1. Department of Physiology and Pharmacology, University of Bristol, Bristol, United Kingdom. 2. AIMS Centre for Excellence in Teaching & Learning, University of Bristol, Bristol, United Kingdom.


The inversely proportional relationship between alveolar ventilation (VA) and the alveolar partial pressure of carbon dioxide (PACO2) is a fundamental principle of respiratory physiology and the practice of anaesthesia. PACO2 = Vco2 x K/VA where K is a constant and Vco2 is the rate of production of carbon dioxide (equation 1). The Human Patient Simulator (HPS) was developed by anaesthetists for trainees to learn about the clinical practice of anaesthesia in a safe environment.
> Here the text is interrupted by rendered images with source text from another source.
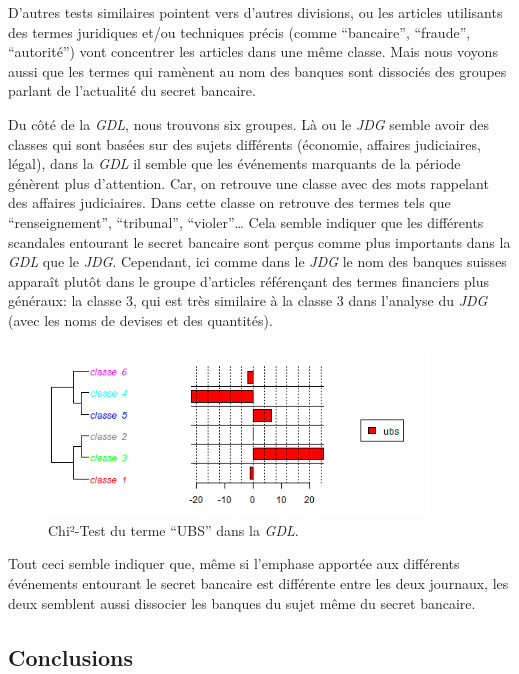 \documentclass[a4paper, 11pt]{article}
\begin{document}
D'autres tests similaires pointent vers d'autres divisions, ou les
articles utilisants des termes juridiques et/ou techniques précis (comme
``bancaire'', ``fraude'', ``autorité'') vont concentrer les articles
dans une même classe. Mais nous voyons aussi que les termes qui ramènent
au nom des banques sont dissociés des groupes parlant de l'actualité du
secret bancaire.

Du côté de la \emph{GDL}, nous trouvons six groupes. Là ou le \emph{JDG}
semble avoir des classes qui sont basées sur des sujets différents
(économie, affaires judiciaires, légal), dans la \emph{GDL} il semble
que les événements marquants de la période génèrent plus d'attention.
Car, on retrouve une classe avec des mots rappelant des affaires
judiciaires. Dans cette classe on retrouve des termes tels que
``renseignement'', ``tribunal'', ``violer''\ldots{} Cela semble indiquer
que les différents scandales entourant le secret bancaire sont perçus
comme plus importants dans la \emph{GDL} que le \emph{JDG}. Cependant,
ici comme dans le \emph{JDG} le nom des banques suisses apparaît plutôt
dans le groupe d'articles référençant des termes financiers plus
généraux: la classe 3, qui est très similaire à la classe 3 dans
l'analyse du \emph{JDG} (avec les noms de devises et des quantités).

\begin{figure}
\centering
\includegraphics[width=0.9\textwidth ]{analysis/ubs_chisquare_gdl.png}
\caption{Chi²-Test du terme ``UBS'' dans la \emph{GDL}.}
\end{figure}

Tout ceci semble indiquer que, même si l'emphase apportée aux différents
événements entourant le secret bancaire est différente entre les deux
journaux, les deux semblent aussi dissocier les banques du sujet même du
secret bancaire.

\hypertarget{conclusions}{%
\subsection{Conclusions}\label{conclusions}}
\end{document}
The aim of this study was to determine how PACO2 varies with alveolar ventilation in the HPS. The manikin was intubated under complete neuromuscular blockade and connected to a mechanical ventilator (Siemens 900C Servo Ventilator) set to deliver 21% Oxygen. The minute volume (VM) was adjusted by altering the respiratory rate and tidal volume and PACO2 was recorded after 20 minutes. Physiological dead space was determined using the Bohr method and used to calculate alveolar ventilation (alveolar ventilation = [tidal volume - physiological dead space] x respiratory rate) (equation 2). The relationship between alveolar ventilation and the PACO2 in the HPS showed good correspondence with the theoretical relationship predicted by the alveolar ventilation equation (equation 1). The limitations of the study include the assumptions that the rate of carbon dioxide production remained constant throughout the experiment and that twenty minutes was sufficient to achieve a new steady state following a change in minute volume. We conclude that the HPS is a valid educational tool for demonstrating the effects of hypoventilation and hyperventilation upon PACO2 under conditions of external mechanical ventilation with 100% neuromuscular blockade.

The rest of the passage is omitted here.